╔══

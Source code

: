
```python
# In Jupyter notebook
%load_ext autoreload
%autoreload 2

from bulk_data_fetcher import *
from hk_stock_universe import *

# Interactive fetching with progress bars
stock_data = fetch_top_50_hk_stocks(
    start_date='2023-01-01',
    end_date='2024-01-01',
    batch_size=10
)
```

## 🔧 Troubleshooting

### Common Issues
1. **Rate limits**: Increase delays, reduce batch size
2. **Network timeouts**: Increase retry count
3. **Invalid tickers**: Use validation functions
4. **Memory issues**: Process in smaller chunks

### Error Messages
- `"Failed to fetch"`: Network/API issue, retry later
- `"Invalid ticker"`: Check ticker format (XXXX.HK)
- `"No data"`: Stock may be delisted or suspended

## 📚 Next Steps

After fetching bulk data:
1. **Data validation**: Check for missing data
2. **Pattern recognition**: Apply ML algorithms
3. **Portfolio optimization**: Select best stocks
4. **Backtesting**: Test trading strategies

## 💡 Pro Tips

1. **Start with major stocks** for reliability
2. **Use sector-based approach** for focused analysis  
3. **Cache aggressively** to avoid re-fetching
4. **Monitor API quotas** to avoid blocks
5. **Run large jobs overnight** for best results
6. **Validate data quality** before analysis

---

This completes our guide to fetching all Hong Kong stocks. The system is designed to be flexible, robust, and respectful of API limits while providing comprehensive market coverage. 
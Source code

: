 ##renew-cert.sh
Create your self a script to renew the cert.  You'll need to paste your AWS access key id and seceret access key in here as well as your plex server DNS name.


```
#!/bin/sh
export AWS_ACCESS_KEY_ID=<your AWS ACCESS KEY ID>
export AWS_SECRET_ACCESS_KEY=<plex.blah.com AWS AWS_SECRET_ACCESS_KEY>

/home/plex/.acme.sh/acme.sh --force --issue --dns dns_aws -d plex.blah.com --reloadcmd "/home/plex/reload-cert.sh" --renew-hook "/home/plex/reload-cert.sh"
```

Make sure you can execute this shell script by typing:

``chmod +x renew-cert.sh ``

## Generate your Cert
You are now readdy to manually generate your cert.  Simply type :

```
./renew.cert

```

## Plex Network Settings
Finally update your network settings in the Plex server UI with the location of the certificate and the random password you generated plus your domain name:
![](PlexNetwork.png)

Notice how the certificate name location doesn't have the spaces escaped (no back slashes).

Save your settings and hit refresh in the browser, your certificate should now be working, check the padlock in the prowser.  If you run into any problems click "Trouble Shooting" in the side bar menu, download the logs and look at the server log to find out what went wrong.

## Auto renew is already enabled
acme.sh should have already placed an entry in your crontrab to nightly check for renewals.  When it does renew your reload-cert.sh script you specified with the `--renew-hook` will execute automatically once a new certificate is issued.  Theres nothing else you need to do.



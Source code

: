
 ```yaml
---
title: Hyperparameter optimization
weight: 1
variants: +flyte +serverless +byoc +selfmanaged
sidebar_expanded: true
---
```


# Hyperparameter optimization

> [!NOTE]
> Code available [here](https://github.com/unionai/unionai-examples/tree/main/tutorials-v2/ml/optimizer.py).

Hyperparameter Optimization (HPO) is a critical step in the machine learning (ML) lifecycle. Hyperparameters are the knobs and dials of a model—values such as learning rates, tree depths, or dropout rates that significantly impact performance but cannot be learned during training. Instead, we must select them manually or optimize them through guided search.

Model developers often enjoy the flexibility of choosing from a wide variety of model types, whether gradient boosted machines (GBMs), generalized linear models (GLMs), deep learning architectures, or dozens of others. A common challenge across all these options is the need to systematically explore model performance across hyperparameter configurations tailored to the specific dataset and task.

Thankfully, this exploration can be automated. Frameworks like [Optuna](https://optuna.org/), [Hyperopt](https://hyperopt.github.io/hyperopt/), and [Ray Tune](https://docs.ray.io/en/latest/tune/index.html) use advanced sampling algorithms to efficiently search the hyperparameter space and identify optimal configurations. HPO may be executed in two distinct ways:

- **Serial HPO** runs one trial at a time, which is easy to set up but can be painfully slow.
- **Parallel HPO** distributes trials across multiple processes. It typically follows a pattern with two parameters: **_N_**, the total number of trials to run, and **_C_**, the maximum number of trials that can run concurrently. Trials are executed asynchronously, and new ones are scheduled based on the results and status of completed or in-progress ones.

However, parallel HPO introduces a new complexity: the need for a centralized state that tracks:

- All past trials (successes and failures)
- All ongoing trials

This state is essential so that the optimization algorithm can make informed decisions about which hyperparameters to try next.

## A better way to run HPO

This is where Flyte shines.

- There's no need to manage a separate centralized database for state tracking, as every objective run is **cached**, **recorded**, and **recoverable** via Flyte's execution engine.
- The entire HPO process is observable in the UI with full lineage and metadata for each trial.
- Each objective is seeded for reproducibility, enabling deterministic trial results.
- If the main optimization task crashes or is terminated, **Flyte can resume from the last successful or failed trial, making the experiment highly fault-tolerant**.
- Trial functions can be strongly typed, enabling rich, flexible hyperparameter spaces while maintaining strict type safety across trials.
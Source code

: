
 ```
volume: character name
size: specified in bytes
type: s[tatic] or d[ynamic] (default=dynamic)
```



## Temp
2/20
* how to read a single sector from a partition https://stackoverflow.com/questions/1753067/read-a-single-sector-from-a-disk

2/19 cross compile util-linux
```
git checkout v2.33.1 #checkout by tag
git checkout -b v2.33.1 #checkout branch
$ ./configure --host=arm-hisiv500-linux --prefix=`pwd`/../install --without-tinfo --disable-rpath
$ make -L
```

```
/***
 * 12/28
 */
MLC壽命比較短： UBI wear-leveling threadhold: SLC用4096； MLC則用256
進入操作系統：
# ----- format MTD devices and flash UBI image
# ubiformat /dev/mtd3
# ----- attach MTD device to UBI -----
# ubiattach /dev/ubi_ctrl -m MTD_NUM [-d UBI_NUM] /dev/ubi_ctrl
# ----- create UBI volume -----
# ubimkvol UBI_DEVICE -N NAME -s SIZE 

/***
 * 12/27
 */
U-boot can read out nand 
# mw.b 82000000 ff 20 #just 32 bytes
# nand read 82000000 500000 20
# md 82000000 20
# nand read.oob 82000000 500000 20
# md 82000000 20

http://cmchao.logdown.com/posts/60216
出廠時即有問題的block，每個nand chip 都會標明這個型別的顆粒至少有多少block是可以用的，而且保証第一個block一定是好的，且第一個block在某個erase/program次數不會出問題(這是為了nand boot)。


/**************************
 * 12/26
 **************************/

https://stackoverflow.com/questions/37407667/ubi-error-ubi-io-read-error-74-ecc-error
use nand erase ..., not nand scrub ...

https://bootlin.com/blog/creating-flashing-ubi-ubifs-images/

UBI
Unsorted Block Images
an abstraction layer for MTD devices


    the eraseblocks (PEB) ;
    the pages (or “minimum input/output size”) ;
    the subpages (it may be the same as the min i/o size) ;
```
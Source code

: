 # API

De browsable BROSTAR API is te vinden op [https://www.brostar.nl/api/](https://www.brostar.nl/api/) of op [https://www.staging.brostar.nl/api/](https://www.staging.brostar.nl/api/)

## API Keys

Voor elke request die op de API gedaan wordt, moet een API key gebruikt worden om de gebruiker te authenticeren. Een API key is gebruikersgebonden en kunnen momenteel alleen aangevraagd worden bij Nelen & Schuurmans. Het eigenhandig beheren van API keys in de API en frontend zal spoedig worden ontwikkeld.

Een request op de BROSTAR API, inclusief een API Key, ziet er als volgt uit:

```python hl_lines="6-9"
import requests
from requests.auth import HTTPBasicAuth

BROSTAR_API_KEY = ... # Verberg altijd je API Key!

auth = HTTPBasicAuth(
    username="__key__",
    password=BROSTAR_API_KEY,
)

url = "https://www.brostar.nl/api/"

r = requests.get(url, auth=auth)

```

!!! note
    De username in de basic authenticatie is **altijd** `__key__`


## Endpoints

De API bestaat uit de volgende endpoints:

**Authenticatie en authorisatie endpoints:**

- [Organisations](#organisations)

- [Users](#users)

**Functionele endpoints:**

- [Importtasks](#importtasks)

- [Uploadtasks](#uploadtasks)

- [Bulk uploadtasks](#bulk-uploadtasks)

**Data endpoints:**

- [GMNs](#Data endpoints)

╚══

Copy every line of the entries above in which "configurations" occurs.

** Worked solution **
Model developers often enjoy the flexibility of choosing from a wide variety of model types, whether gradient boosted machines (GBMs), generalized linear models (GLMs), deep learning architectures, or dozens of others. A common challenge across all these options is the need to systematically explore model performance across hyperparameter configurations tailored to the specific dataset and task.
Thankfully, this exploration can be automated. Frameworks like [Optuna](https://optuna.org/), [Hyperopt](https://hyperopt.github.io/hyperopt/), and [Ray Tune](https://docs.ray.io/en/latest/tune/index.html) use advanced sampling algorithms to efficiently search the hyperparameter space and identify optimal configurations. HPO may be executed in two distinct ways:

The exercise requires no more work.